Durante casi todo el siglo XX, Wanaka fue exactamente lo que su fama actual promete: un pueblo tranquilo. Mientras su vecina Queenstown, a una hora de montaña, se lanzaba a construir un imperio turístico de adrenalina, Wanaka siguió siendo sobre todo un destino de veraneo familiar neozelandés. Los kiwis venían con sus lanchas y sus carpas a pasar las vacaciones de verano junto al lago, en un ambiente relajado de bach (la casa de veraneo neozelandesa), pesca y baños en el agua fría. Era un secreto local, sin aeropuerto ni grandes hoteles.
Dos cosas cambiaron el destino de Wanaka en las últimas décadas. La primera fue el esquí: el desarrollo de las estaciones de Treble Cone (la más grande de la Isla Sur) y Cardrona convirtió a la región en una de las mejores bases de deportes de invierno del país, atrayendo esquiadores y snowboarders de Australia y del mundo, y llenando de vida el pueblo en la temporada fría. La segunda fue, sencillamente, la belleza del lugar y las redes sociales: el humilde sauce del lago, #ThatWanakaTree, y la vista desde Roys Peak se volvieron imágenes virales que dieron la vuelta al planeta y pusieron a Wanaka en el mapa de millones de viajeros.

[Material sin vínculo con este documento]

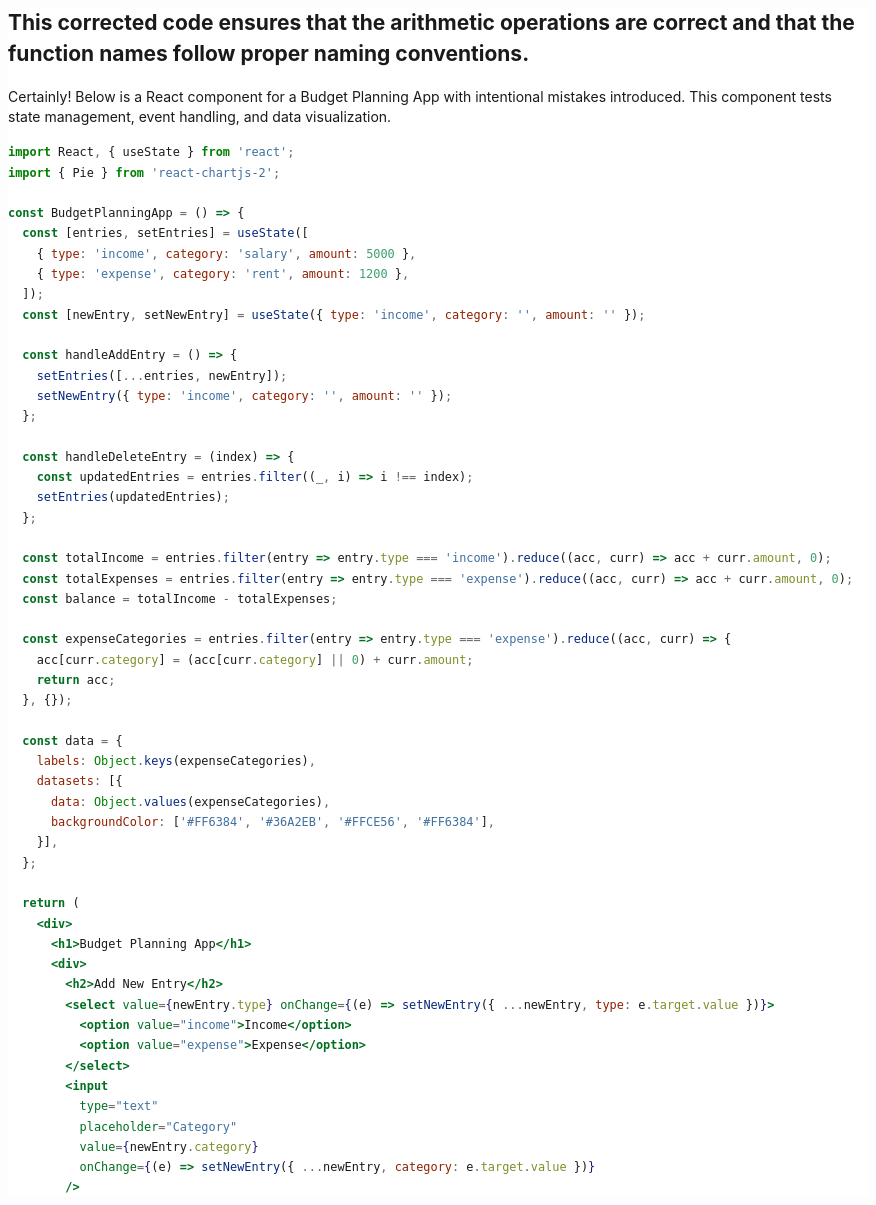 This corrected code ensures that the arithmetic operations are correct and that the function names follow proper naming conventions.
--------------------------------------------------------------------------------------------------------------

Certainly! Below is a React component for a Budget Planning App with intentional mistakes introduced. This component tests state management, event handling, and data visualization. 

```jsx
import React, { useState } from 'react';
import { Pie } from 'react-chartjs-2';

const BudgetPlanningApp = () => {
  const [entries, setEntries] = useState([
    { type: 'income', category: 'salary', amount: 5000 },
    { type: 'expense', category: 'rent', amount: 1200 },
  ]);
  const [newEntry, setNewEntry] = useState({ type: 'income', category: '', amount: '' });

  const handleAddEntry = () => {
    setEntries([...entries, newEntry]);
    setNewEntry({ type: 'income', category: '', amount: '' });
  };

  const handleDeleteEntry = (index) => {
    const updatedEntries = entries.filter((_, i) => i !== index);
    setEntries(updatedEntries);
  };

  const totalIncome = entries.filter(entry => entry.type === 'income').reduce((acc, curr) => acc + curr.amount, 0);
  const totalExpenses = entries.filter(entry => entry.type === 'expense').reduce((acc, curr) => acc + curr.amount, 0);
  const balance = totalIncome - totalExpenses;

  const expenseCategories = entries.filter(entry => entry.type === 'expense').reduce((acc, curr) => {
    acc[curr.category] = (acc[curr.category] || 0) + curr.amount;
    return acc;
  }, {});

  const data = {
    labels: Object.keys(expenseCategories),
    datasets: [{
      data: Object.values(expenseCategories),
      backgroundColor: ['#FF6384', '#36A2EB', '#FFCE56', '#FF6384'],
    }],
  };

  return (
    <div>
      <h1>Budget Planning App</h1>
      <div>
        <h2>Add New Entry</h2>
        <select value={newEntry.type} onChange={(e) => setNewEntry({ ...newEntry, type: e.target.value })}>
          <option value="income">Income</option>
          <option value="expense">Expense</option>
        </select>
        <input
          type="text"
          placeholder="Category"
          value={newEntry.category}
          onChange={(e) => setNewEntry({ ...newEntry, category: e.target.value })}
        />
```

Hoy Wanaka vive una tensión que le resulta familiar a muchos pueblos hermosos: cómo crecer sin perder el alma. El turismo y la migración de neozelandeses que buscan calidad de vida han disparado la población y los precios de la vivienda, y en temporada alta el pueblo se llena. Pero Wanaka sigue defendiendo, con cierto orgullo, su identidad de alternativa serena a Queenstown: el lugar donde se viene a caminar por las montañas del Parque Nacional Mount Aspiring, a esquiar, a tomar un café frente al lago sin apuro. En el fondo, sigue siendo lo que siempre fue: un lugar de paso obligado hacia la belleza, como cuando los viajeros del pounamu cruzaban sus orillas rumbo a la costa del jade.